A nova geração europeia cresceu sob as crises continuadas e sob as férreas políticas de austeridade. Não conheceu e nem vivenciou os polos opostos da bipolaridade. O comunismo era um fantasma do passado onde não se podia ouvir rock ou ter calças jeans e o fascismo era tão somente um capítulo a mais nas lições escolares. Europa do leste e do oeste passam a ter nessa nova geração pós muro um segmento social unido pelas mesmas adversidades: elevada instrução sem oportunidades de emprego diante de uma sociedade de falimento do welfare state. É uma geração europeia sem compromissos com as forças do passado que se soma aos novos desvalidos que vieram do passado. Esquerda e direita do novo reformismo não são capazes de representar os diferentes segmentos sociais marginalizados pelas crises e políticas de austeridade. O sistema de partidos não consegue mais representar os interesses de segmentos e grupos sociais específicos. Os trabalhadores que antes eram mais fiéis aos partidos de esquerda agora, em defesa dos empregos e benesses sociais, se sentem livres de votar com a direita. A crise, por sua vez, atinge o sistema de partidos. Incapazes de representar os amplos interesses da sociedade e suas frações os partidos tradicionais, ou tradicionalmente organizados, vêm escapar parcelas do eleitorado ao mesmo tempo em que não são capazes de manter uma unidade ideológica ou programática, promovendo, por consequência, cisões internas. As modificações nos últimos 25 anos nas organizações partidárias europeias foram de tal monta que talvez superem as havidas nos quase dois séculos anteriores desde o início da formação dos partidos políticos modernos na Europa continental.

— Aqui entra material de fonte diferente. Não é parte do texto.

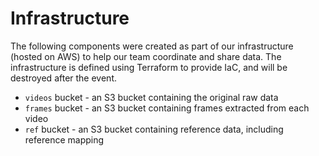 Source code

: # Infrastructure

The following components were created as part of our infrastructure (hosted on AWS) to help our team coordinate and share data. The infrastructure is defined using Terraform to provide IaC, and will be destroyed after the event.

* `videos` bucket - an S3 bucket containing the original raw data
* `frames` bucket - an S3 bucket containing frames extracted from each video
* `ref` bucket - an S3 bucket containing reference data, including reference mapping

Sem representatividade muitos destes segmentos sociais refutam o modelo de desenvolvimento e crescimento imposto pela política de austeridade do Banco Central Europeu e não encontram na forma partido vigente organizações que possam lhes representar. Muitas das frações políticas nos partidos surgem a partir de uma leitura crítica da política econômica e suas consequências no agravamento do quadro social, como também na percepção da própria crise da forma partido. Este contexto promove um efeito tipo Big Bang, qual seja fuga do centro para a periferia, para o extremo. É a gestação de uma nova radicalidade.

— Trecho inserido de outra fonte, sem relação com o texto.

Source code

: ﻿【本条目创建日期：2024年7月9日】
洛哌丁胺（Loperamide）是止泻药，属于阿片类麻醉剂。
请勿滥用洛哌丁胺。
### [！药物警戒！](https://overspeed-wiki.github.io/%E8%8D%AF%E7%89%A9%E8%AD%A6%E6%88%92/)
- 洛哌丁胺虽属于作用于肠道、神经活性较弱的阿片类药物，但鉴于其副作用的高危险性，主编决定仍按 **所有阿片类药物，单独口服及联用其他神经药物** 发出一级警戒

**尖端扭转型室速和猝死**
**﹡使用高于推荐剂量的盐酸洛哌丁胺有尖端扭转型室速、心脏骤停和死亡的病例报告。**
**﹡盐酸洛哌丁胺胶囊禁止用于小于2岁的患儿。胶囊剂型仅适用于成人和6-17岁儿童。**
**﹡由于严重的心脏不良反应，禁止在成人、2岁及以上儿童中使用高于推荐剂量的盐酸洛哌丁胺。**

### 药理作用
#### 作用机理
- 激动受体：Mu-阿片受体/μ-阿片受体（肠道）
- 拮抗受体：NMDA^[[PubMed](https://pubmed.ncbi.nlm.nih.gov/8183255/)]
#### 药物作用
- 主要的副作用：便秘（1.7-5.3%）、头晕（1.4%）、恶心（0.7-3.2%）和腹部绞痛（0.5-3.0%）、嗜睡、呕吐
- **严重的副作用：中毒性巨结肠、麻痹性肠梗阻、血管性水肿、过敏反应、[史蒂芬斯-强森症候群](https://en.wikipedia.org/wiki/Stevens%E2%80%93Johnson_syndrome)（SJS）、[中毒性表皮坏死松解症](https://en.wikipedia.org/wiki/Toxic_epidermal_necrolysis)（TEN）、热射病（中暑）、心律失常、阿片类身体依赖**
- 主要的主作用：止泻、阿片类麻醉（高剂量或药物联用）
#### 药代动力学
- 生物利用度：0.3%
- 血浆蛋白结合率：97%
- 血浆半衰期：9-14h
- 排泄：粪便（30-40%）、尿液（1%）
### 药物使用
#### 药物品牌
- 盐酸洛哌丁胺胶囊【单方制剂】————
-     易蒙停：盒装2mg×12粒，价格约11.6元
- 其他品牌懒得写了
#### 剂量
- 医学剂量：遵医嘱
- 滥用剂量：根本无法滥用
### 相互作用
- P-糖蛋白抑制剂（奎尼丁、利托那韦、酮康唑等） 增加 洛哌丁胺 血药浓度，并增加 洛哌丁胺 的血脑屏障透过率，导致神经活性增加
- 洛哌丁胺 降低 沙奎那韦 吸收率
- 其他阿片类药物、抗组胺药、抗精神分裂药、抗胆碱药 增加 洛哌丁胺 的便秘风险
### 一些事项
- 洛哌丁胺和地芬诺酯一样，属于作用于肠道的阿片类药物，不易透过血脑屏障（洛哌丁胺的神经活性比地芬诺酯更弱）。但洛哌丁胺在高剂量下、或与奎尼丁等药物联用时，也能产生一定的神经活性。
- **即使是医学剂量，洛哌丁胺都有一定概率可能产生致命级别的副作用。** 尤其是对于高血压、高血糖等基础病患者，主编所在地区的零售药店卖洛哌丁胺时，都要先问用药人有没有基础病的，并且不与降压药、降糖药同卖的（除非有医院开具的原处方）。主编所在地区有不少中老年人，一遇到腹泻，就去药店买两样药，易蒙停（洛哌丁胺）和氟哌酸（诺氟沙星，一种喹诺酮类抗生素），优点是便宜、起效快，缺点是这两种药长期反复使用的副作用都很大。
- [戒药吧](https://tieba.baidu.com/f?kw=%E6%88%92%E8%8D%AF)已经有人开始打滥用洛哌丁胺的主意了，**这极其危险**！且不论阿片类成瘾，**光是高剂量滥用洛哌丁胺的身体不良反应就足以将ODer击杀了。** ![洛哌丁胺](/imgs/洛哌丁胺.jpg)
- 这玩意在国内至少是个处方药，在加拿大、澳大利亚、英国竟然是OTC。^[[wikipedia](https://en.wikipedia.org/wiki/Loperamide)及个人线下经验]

Seria muito ingênuo associar o movimento anticentro como extremista. Os partidos rumo ao centro tentam caracterizar essas novas organizações políticas divergentes como extremistas ou radicais, procurando associa-las de algum modo aos velhos extremismos de direita (neofascistas, neonazistas, etc.) ou esquerda (Baader-Meinhof, Brigadas Vermelhas, etc.). O espectro que se cria é o de reputar aos movimentos anticentro o caráter de agremiações resistentes às regras do regime democrático em curso. Aos partidos que são atraídos pela força gravitacional do centro o ideal democrático é a conformação de relações políticas que garanta a governabilidade. E esta, governabilidade, se torna a mágica palavra-de-ordem dos novos tempos, que, por fim, legitima todos os tipos de alianças em governos de coalização. As alianças conjunturais e temporais em vista o processo eleitoral e à formação da maioria relega o fator ideológico a plano inferior, fragilizando, por consequência, a forma partido.

O fracionamento dos partidos de esquerda no novo milênio ocorre em toda Europa. Ressalvadas suas particularidades poder-se-ia sintetizar que o elemento comum a todas as frações é o welfare state. A questão central é o modelo de gestão da União Europeia sintetizada na crítica à política de austeridade.

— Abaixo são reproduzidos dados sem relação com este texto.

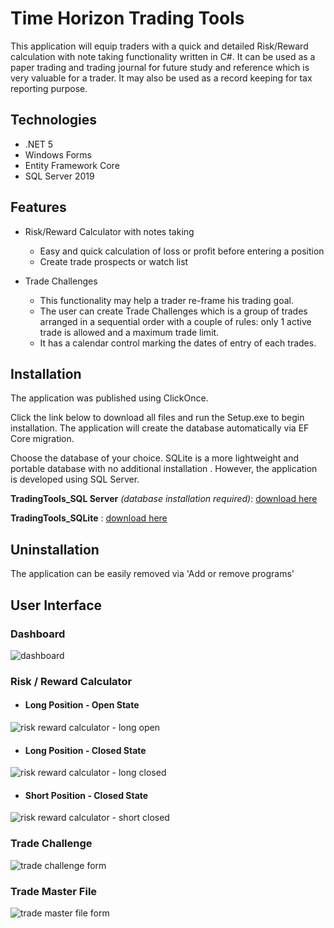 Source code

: # Time Horizon Trading Tools

This application will equip traders with a quick and detailed Risk/Reward calculation with note taking functionality written in C#. It can be used as a paper trading and trading journal for future study and reference which is very valuable for a trader. It may also be used as a record keeping for tax reporting purpose.

## Technologies
+ .NET 5
+ Windows Forms
+ Entity Framework Core
+ SQL Server 2019

## Features
+ Risk/Reward Calculator with notes taking
  - Easy and quick calculation of loss or profit before entering a position
  - Create trade prospects or watch list

+ Trade Challenges
  - This functionality may help  a trader re-frame his trading goal.
  - The user can create Trade Challenges which is a group of trades arranged in a sequential order with a couple of rules: only 1 active trade is allowed and a maximum trade limit.
  - It has a calendar control marking the dates of entry of each trades.
  
## Installation
The application was published using ClickOnce.

Click the link below to download all files and run the Setup.exe to begin installation. 
The application will create the database automatically via EF Core migration.

Choose the database of your choice. SQLite is a more lightweight and portable database with no additional installation . However, the application is developed using SQL Server.

__TradingTools_SQL Server__ *(database installation required)*: [download here](https://1drv.ms/u/s!AlGVeLI71LLXi7lEOZCrOWRqk6sYKg?e=4wNgaM)

__TradingTools_SQLite__ : [download here](https://1drv.ms/u/s!AlGVeLI71LLXi7lDM88vL-DRKuNbYQ?e=2CfqqM/)


## Uninstallation
The application can be easily removed via 'Add or remove programs'

## User Interface
### Dashboard
![dashboard](https://res.cloudinary.com/dbccui5km/image/upload/v1662430399/TradingToolsUI/dashboard_f9znym.jpg)

### Risk / Reward Calculator
- #### Long Position - Open State
![risk reward calculator - long open](https://res.cloudinary.com/dbccui5km/image/upload/v1662430326/TradingToolsUI/rrc-open_h89xds.jpg)

- #### Long Position - Closed State
![risk reward calculator - long closed](https://res.cloudinary.com/dbccui5km/image/upload/v1662430326/TradingToolsUI/rrc-closed_xs2oma.jpg)

- #### Short Position - Closed State
![risk reward calculator - short closed](https://res.cloudinary.com/dbccui5km/image/upload/v1662430326/TradingToolsUI/rrc-closed-short_re9qtu.jpg)


### Trade Challenge
![trade challenge form](https://res.cloudinary.com/dbccui5km/image/upload/v1662434635/TradingToolsUI/tradeChallenge_dy0v5c.jpg)

### Trade Master File
![trade master file form](https://res.cloudinary.com/dbccui5km/image/upload/v1662430326/TradingToolsUI/tradeMasterFile_yxktst.jpg)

O Partido da Rifondazione Comunista, fundado na Itália em 1991, pouco tempo depois do fim do PCI, decorrente da fusão do Partido Comunista d´Italia, a Democrazia Proletaria e os dissidentes do PCI foi a primeira grande experiência de cisão europeia à esquerda logo em seguida ao início dos movimentos de aggiornamenti dos PCs. Em seus primeiros anos apesar da crítica ao aggiornamento do PCI, o PRC apoiou os governos Prodi em 1996 e depois em 2006. Contudo eleitoralmente o PRC foi perdendo terreno no campo da esquerda. Entre as razões de sua fragilização, como em tantos outros casos, se dá principalmente em virtude de que sua derivação à esquerda representava a volta ao “velho comunismo”, ao dogmatismo e ao sectarismo, projetando-se fora do movimento da história.

O movimento de aggiornamenti dos PCs não foi igual em todos os países. Alguns permaneceram na velha concepção como o Partido Comunista Português e o Partido Comunista Grego, apesar de que no caso do partido grego surgiu internamente um forte grupo modernizante que se mantém como fração. O PCI foi o que mais radicalmente mudou, sendo que o alemão, o espanhol e o francês o fizeram de modo mais lento. Nos países do ex bloco socialista os PCs, muito enfraquecidos, mantiveram-se nas velhas tradições. Contudo vale salientar que ainda neste período a evasão de militantes, principalmente entre intelectuais, dirigentes e líderes sindicais, homens do campo da cultura, foi bastante significativa. E, em muitos casos, formaram-se grupos de debate, revistas, círculo de estudos, agrupamentos políticos setoriais, etc., evitando uma diáspora sem retorno.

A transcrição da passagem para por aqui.